— WHAT THIS TASK INVOLVES —
Of all the entries below, only the lines from the one with "- Use masking" up to and including the one with "for those encodings.*" are to be duplicated exactly.

Stored entries
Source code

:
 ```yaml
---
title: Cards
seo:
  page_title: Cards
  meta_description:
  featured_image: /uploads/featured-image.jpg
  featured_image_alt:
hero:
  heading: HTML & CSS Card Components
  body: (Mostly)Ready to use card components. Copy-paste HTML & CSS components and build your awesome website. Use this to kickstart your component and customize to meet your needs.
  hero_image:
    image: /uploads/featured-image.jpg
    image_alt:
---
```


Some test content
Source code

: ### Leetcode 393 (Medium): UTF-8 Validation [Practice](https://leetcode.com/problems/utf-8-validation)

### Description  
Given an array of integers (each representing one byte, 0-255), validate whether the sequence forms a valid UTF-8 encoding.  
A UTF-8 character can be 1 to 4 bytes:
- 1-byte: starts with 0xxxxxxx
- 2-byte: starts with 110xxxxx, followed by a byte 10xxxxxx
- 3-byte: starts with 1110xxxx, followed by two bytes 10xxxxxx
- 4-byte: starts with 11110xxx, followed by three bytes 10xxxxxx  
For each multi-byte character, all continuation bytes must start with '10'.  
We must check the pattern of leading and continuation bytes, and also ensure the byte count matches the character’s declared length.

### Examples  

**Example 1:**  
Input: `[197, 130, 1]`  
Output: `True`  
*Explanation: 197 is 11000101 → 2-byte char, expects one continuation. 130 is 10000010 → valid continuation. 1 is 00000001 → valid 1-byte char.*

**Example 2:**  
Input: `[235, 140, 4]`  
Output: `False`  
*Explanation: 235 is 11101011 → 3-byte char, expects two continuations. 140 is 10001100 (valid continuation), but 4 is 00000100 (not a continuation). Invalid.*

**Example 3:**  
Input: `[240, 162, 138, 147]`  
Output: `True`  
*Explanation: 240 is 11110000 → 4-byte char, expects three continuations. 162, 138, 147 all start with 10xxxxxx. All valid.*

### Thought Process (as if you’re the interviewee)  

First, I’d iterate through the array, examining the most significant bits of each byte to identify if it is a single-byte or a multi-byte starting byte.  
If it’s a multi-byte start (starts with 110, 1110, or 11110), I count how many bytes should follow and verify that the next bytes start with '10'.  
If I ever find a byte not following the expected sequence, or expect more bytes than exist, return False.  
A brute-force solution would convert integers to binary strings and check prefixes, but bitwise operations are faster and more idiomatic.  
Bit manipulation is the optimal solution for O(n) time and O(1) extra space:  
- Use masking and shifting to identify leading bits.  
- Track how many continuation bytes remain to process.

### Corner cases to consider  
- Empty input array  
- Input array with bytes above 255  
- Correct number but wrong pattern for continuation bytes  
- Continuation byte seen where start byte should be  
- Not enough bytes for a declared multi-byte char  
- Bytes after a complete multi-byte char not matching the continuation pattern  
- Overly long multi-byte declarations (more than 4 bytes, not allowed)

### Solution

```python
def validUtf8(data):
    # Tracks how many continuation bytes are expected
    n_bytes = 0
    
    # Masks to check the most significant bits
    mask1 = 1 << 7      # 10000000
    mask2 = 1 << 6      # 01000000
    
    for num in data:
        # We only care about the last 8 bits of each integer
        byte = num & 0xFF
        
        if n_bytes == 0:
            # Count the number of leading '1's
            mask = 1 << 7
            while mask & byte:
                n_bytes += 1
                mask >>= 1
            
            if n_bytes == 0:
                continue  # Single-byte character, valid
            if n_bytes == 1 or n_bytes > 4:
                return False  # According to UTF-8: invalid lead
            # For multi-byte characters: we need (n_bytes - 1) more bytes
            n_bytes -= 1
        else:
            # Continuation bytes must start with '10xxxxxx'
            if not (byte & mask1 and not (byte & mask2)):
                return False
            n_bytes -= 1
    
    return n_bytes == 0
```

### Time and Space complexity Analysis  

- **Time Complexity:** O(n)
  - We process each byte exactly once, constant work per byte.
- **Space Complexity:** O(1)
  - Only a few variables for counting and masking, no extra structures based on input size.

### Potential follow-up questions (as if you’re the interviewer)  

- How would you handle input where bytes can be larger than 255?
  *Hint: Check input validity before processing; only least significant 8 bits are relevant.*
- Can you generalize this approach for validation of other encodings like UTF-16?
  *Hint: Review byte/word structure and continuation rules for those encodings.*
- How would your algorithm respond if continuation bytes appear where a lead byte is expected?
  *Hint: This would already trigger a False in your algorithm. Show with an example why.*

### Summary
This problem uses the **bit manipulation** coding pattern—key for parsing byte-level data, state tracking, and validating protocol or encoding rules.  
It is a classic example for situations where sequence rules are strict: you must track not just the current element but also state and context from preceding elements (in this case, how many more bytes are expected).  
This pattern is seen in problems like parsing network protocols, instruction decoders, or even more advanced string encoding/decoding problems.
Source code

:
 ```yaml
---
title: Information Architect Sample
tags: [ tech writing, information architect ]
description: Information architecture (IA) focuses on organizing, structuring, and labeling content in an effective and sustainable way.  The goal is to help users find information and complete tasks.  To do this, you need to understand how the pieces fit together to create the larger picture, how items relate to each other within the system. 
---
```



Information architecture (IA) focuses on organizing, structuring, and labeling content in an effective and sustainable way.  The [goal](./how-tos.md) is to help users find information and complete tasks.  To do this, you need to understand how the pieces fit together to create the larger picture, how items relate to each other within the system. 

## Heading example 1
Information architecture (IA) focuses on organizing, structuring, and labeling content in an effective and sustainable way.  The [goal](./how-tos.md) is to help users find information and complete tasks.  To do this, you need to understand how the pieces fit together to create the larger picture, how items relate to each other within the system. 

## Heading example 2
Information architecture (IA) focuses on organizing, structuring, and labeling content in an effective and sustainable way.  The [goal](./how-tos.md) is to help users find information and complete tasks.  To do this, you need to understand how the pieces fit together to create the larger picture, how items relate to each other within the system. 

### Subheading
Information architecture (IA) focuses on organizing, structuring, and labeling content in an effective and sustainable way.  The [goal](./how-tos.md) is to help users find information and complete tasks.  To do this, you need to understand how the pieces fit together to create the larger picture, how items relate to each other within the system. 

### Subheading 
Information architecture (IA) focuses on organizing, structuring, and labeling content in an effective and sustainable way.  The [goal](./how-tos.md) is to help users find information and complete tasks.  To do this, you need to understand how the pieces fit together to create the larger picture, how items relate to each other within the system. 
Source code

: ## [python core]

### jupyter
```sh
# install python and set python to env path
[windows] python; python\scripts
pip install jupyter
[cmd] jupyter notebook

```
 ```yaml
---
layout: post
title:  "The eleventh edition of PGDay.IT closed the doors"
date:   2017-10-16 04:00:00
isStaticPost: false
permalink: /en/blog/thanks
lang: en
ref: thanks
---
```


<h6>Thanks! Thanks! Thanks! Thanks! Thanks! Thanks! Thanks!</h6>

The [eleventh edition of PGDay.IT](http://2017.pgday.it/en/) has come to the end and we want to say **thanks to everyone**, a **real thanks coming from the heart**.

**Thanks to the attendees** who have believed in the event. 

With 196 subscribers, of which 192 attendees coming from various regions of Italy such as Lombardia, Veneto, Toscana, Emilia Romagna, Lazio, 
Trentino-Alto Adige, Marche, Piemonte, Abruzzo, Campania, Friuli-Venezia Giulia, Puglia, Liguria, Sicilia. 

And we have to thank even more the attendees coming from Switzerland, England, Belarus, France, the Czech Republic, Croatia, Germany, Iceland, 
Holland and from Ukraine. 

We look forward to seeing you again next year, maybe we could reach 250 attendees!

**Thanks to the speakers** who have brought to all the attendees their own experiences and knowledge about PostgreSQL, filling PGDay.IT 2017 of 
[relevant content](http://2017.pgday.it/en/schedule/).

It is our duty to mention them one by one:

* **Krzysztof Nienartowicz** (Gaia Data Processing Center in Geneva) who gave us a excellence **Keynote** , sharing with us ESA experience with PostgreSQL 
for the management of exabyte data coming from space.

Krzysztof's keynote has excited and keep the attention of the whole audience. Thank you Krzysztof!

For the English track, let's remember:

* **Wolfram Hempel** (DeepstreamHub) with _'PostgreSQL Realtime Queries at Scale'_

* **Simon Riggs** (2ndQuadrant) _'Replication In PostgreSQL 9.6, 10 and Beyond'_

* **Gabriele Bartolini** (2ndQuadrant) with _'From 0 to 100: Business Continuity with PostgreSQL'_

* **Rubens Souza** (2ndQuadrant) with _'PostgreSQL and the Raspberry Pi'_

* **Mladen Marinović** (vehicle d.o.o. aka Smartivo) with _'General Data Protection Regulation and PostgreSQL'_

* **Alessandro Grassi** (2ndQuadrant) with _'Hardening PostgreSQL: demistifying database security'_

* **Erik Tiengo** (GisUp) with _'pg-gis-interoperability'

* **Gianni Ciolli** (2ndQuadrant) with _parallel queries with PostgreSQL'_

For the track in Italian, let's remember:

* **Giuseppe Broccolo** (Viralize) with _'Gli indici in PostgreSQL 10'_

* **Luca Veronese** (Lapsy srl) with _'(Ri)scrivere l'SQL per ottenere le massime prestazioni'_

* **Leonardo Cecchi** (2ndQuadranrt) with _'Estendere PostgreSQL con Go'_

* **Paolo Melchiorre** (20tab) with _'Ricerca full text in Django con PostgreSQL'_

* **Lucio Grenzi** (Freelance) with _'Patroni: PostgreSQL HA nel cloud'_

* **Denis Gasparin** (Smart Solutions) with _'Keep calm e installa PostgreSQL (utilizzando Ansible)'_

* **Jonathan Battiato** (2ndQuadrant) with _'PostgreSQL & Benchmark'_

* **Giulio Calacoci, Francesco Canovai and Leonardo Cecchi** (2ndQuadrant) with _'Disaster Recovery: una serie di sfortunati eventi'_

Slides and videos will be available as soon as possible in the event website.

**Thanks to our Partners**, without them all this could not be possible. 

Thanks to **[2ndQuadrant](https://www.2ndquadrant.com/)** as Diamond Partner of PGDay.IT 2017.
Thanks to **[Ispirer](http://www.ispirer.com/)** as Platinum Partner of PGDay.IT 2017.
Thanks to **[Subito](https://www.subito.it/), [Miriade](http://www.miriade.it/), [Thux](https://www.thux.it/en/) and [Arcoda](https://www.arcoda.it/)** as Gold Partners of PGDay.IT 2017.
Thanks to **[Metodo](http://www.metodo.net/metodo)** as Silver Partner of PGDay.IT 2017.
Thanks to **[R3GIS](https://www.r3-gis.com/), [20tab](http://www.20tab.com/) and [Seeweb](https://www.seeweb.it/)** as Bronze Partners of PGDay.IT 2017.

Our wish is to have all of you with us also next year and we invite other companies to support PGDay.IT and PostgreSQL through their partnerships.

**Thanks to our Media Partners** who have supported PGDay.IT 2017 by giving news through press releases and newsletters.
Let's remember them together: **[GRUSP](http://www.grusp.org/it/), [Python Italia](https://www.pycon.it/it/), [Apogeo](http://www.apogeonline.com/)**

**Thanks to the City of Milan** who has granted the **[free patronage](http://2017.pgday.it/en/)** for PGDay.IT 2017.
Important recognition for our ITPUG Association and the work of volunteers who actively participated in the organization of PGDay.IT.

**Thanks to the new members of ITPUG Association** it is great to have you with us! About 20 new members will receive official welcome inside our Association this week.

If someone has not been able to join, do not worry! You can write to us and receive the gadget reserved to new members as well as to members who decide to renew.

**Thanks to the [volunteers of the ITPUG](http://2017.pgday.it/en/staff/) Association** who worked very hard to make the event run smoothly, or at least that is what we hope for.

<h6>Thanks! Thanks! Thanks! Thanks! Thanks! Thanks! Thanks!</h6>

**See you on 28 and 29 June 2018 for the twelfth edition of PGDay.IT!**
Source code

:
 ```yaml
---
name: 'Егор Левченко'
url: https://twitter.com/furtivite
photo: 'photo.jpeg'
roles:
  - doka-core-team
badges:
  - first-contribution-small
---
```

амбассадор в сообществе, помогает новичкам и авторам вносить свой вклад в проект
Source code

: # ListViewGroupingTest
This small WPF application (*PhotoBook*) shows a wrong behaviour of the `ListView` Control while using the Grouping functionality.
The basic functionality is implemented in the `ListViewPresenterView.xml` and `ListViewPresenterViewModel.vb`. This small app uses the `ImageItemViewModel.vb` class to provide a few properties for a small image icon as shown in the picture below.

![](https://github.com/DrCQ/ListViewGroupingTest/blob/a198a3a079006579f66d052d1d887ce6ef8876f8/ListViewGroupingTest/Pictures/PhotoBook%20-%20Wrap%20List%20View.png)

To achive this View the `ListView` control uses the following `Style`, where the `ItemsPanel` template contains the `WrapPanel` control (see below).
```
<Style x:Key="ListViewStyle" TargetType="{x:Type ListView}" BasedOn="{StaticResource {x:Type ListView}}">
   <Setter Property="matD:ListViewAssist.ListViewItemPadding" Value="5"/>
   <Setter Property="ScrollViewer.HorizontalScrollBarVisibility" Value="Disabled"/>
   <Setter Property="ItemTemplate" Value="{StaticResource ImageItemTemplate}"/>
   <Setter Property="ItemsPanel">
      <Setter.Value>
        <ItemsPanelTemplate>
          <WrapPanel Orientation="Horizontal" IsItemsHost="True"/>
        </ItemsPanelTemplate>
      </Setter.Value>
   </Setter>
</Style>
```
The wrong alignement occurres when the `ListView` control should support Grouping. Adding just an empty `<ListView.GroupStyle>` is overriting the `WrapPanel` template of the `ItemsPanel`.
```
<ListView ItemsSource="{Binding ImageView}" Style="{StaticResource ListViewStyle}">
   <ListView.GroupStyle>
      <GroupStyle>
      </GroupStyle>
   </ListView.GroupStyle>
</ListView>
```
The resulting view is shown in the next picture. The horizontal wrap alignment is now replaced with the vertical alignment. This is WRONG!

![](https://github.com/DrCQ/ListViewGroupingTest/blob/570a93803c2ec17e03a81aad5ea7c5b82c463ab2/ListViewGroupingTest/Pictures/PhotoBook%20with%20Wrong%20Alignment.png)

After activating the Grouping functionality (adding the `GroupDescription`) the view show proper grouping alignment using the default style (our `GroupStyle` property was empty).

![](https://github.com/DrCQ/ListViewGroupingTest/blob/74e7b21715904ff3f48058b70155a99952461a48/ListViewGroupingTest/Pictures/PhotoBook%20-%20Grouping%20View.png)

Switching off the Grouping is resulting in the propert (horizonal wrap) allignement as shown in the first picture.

— ANSWER FOR THIS EXERCISE —
- Use masking and shifting to identify leading bits.  
- Track how many continuation bytes remain to process.

### Corner cases to consider  
- Empty input array  
- Input array with bytes above 255  
- Correct number but wrong pattern for continuation bytes  
- Continuation byte seen where start byte should be  
- Not enough bytes for a declared multi-byte char  
- Bytes after a complete multi-byte char not matching the continuation pattern  
- Overly long multi-byte declarations (more than 4 bytes, not allowed)

### Solution

```python
def validUtf8(data):
    # Tracks how many continuation bytes are expected
    n_bytes = 0
    
    # Masks to check the most significant bits
    mask1 = 1 << 7      # 10000000
    mask2 = 1 << 6      # 01000000
    
    for num in data:
        # We only care about the last 8 bits of each integer
        byte = num & 0xFF
        
        if n_bytes == 0:
            # Count the number of leading '1's
            mask = 1 << 7
            while mask & byte:
                n_bytes += 1
                mask >>= 1
            
            if n_bytes == 0:
                continue  # Single-byte character, valid
            if n_bytes == 1 or n_bytes > 4:
                return False  # According to UTF-8: invalid lead
            # For multi-byte characters: we need (n_bytes - 1) more bytes
            n_bytes -= 1
        else:
            # Continuation bytes must start with '10xxxxxx'
            if not (byte & mask1 and not (byte & mask2)):
                return False
            n_bytes -= 1
    
    return n_bytes == 0
```

### Time and Space complexity Analysis  

- **Time Complexity:** O(n)
  - We process each byte exactly once, constant work per byte.
- **Space Complexity:** O(1)
  - Only a few variables for counting and masking, no extra structures based on input size.

### Potential follow-up questions (as if you’re the interviewer)  

- How would you handle input where bytes can be larger than 255?
  *Hint: Check input validity before processing; only least significant 8 bits are relevant.*
- Can you generalize this approach for validation of other encodings like UTF-16?
  *Hint: Review byte/word structure and continuation rules for those encodings.*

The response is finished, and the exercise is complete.